▶ **What you have to do**
Repeat exactly every line that comes at or after the line containing "zu zeigen. Wir", through the end of the entries below.

▶ **The records**
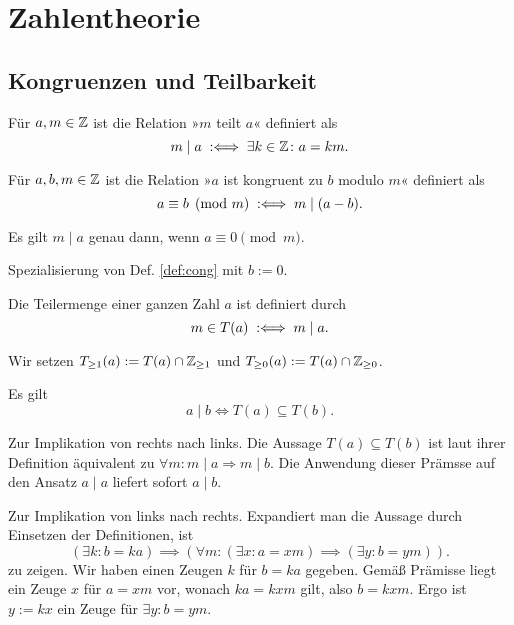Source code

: 
\chapter{Zahlentheorie}
\section{Kongruenzen und Teilbarkeit}

\begin{Definition}[Teiler] Für $a,m\in\mathbb Z$ ist die Relation »$m$ teilt
$a$« definiert als
\[m\mid a\;:\Longleftrightarrow\; \exists k\in\mathbb Z\colon a = km.\]
\end{Definition}

\begin{Definition}[Kongruenz]\label{def:cong}
Für $a,b,m\in\mathbb Z$ ist die Relation »$a$ ist kongruent zu $b$ modulo
$m$« definiert als
\[a\equiv b \pmod m \;:\Longleftrightarrow\; m\mid (a-b).\]
\end{Definition}

\begin{Satz}
Es gilt $m\mid a$ genau dann, wenn $a\equiv 0\pmod m$.
\end{Satz}
\begin{Beweis}
Spezialisierung von Def. \ref{def:cong} mit $b:=0$.\,\qedsymbol
\end{Beweis}

\begin{Definition}[Teilermenge] Die Teilermenge
einer ganzen Zahl $a$ ist definiert durch
\[m\in T(a)\;:\Longleftrightarrow\; m\mid a.\]
\end{Definition}
 Wir setzen $T_{\ge 1}(a):=T(a)\cap\mathbb Z_{\ge 1}$ und
$T_{\ge 0}(a):=T(a)\cap\mathbb Z_{\ge 0}$.

\begin{Satz}\label{divisor-divisor-subset} Es gilt
\[a\mid b \iff T(a)\subseteq T(b).\]
\end{Satz}
\begin{Beweis}
Zur Implikation von rechts nach links.
Die Aussage $T(a)\subseteq T(b)$ ist laut ihrer Definition
äquivalent zu $\forall m\colon m\mid a\Rightarrow m\mid b$.
Die Anwendung dieser Prämsse auf den Ansatz $a\mid a$
liefert sofort $a\mid b$.

Zur Implikation von links nach rechts. Expandiert man die Aussage
durch Einsetzen der Definitionen, ist
\[(\exists k\colon b=ka)\implies
(\forall m\colon (\exists x\colon a=xm)\implies (\exists y\colon b=ym)).\]
zu zeigen. Wir haben einen Zeugen $k$ für $b=ka$ gegeben. 
Gemäß Prämisse liegt ein Zeuge $x$ für $a=xm$ vor, wonach $ka=kxm$
gilt, also $b=kxm$. Ergo ist $y:=kx$ ein Zeuge für
$\exists y\colon b=ym$.\,\qedsymbol
\end{Beweis}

▶ **Expected answer**
zu zeigen. Wir haben einen Zeugen $k$ für $b=ka$ gegeben. 
Gemäß Prämisse liegt ein Zeuge $x$ für $a=xm$ vor, wonach $ka=kxm$
gilt, also $b=kxm$. Ergo ist $y:=kx$ ein Zeuge für
$\exists y\colon b=ym$.\,\qedsymbol
\end{Beweis}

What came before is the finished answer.